Mısır, Gazze’de ateşkesi sağlayabilecek mi?

Hamas, geçici ateşkesi reddetti. İslami Cihad, işgale son verilmesi çağrısı yaptı.

İsrail’in bombardımanı sırasında güney Gazze Şeridi’ndeki Refah’tan Han Yunus’a doğru uzanan dumanlar (AFP)
İsrail’in bombardımanı sırasında güney Gazze Şeridi’ndeki Refah’tan Han Yunus’a doğru uzanan dumanlar (AFP)
TT

Mısır, Gazze’de ateşkesi sağlayabilecek mi?

İsrail’in bombardımanı sırasında güney Gazze Şeridi’ndeki Refah’tan Han Yunus’a doğru uzanan dumanlar (AFP)
İsrail’in bombardımanı sırasında güney Gazze Şeridi’ndeki Refah’tan Han Yunus’a doğru uzanan dumanlar (AFP)

İsrail saldırılarının 11’inci haftasına girdiği Gazze Şeridi’nde Mısır’ın ateşkese ulaşmak için arabuluculuk çabaları devam ediyor.

Kahire, İsrail ile Hamas ve diğer Filistinli örgütler arasında rehine ve mahkum takasını da içeren uzun vadeli bir ateşkesi zorluyor.

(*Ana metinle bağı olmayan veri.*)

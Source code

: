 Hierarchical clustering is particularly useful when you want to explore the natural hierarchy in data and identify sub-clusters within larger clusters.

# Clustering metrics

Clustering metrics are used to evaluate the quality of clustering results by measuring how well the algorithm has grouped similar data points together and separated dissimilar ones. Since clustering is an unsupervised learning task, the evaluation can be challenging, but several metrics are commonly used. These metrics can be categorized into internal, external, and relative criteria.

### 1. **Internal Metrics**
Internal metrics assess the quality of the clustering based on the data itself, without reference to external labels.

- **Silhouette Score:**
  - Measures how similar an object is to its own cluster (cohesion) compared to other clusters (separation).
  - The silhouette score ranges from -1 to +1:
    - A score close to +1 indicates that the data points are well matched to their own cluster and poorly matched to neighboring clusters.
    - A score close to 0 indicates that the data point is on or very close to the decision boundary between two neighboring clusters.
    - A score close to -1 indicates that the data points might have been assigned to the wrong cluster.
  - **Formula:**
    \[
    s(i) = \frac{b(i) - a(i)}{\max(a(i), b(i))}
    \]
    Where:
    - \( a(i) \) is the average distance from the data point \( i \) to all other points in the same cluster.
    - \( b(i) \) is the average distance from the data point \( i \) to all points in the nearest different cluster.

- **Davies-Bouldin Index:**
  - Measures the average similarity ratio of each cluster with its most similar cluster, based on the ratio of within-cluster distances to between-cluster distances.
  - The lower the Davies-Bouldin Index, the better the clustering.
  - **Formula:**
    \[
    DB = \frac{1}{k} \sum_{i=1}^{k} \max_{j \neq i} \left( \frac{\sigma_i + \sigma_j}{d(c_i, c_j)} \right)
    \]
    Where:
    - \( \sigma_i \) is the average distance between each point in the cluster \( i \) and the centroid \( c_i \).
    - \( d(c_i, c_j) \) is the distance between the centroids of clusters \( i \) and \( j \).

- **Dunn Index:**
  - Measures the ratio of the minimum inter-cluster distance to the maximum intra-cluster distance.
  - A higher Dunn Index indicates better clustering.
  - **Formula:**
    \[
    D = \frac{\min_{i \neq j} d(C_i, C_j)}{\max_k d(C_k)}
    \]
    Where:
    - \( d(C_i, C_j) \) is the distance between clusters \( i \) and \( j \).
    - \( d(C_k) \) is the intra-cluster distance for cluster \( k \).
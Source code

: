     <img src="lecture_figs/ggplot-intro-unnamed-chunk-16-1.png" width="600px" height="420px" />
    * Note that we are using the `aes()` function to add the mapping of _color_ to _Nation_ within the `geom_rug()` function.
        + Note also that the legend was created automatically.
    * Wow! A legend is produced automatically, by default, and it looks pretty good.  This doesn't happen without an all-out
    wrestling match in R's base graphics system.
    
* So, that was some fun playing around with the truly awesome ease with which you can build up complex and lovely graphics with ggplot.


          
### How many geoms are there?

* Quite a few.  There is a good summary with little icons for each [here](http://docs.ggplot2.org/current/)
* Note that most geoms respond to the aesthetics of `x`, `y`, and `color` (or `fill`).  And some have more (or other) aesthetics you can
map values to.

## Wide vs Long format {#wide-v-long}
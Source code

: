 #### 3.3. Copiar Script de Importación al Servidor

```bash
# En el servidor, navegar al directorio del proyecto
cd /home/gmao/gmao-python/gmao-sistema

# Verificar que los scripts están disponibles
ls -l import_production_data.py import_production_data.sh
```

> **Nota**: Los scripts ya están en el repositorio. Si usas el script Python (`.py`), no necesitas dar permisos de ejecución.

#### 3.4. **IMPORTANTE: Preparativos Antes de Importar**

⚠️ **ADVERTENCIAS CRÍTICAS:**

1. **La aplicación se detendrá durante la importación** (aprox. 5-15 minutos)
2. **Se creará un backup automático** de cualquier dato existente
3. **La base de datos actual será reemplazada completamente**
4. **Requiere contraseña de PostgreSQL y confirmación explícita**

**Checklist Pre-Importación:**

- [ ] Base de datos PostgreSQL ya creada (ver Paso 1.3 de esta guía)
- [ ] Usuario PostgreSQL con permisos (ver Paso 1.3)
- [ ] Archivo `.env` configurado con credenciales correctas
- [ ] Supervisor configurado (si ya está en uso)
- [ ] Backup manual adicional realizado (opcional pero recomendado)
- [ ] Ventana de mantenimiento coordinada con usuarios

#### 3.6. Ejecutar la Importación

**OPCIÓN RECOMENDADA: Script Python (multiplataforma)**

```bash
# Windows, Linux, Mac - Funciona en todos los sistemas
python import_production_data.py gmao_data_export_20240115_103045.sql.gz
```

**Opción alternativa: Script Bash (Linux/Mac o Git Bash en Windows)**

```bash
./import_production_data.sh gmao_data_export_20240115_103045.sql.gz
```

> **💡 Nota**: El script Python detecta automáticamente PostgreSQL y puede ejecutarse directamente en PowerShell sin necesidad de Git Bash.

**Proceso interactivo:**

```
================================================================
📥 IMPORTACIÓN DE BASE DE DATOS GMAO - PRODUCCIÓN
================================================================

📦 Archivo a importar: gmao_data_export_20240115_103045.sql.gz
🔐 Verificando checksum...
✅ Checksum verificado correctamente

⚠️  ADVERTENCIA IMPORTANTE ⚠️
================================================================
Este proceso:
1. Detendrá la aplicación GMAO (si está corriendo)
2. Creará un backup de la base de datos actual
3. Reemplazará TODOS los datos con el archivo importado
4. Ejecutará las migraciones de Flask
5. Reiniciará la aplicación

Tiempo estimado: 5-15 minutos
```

Filistinli örgütler ise savaşın kapsamlı bir şekilde durdurulması yönünde ısrar ediyor. Filistin ve İsrail kamuoyu ise müzakerelerden ne sonuç çıkacağını merak ediyor.

İsrailli bir yetkili, 24 Aralık’ta yaptığı açıklamada İsrail’in, Mısır’ın Kahire’de gerçekleşen görüşmeler sırasında Hamas heyetine teslim ettiği Gazze’deki savaşı durdurmaya yönelik Mısır girişimini incelediğini duyurdu. Yetkili, İsrail Savaş Konseyi’nin Mısır önerisini pazartesi günkü toplantısında ele alacağına dikkat çekti.

İsrail hükümeti, bu konuda resmi bir açıklama yapmadı. Ancak İsrail Başbakanı Binyamin Netanyahu, Hamas’a karşı saldırıların yoğunlaştırılacağını ilan etti. Likud Partisi’nden yapılan açıklamaya göre Netanyahu, geçen pazartesi günü İsrail parlamentosu önünde yaptığı konuşmada, “Durmuyoruz, mücadeleye devam ediyoruz. Önümüzdeki günlerde bunu yoğunlaştıracağız, uzun bir mücadele olacak ve bitmeye de yakın değil” dedi.

Bu gelişme, Gazze’deki Filistin direnişi tarafından alıkoyulan İsrailli tutukluların ailelerinin Netanyahu hükümeti üzerinde artan baskısı ve son günlerde işgal güçlerinin bu kişilerden bazılarını öldürmesinin ardından hükümetin yaygın eleştirilere maruz kalması sonrasında yaşandı.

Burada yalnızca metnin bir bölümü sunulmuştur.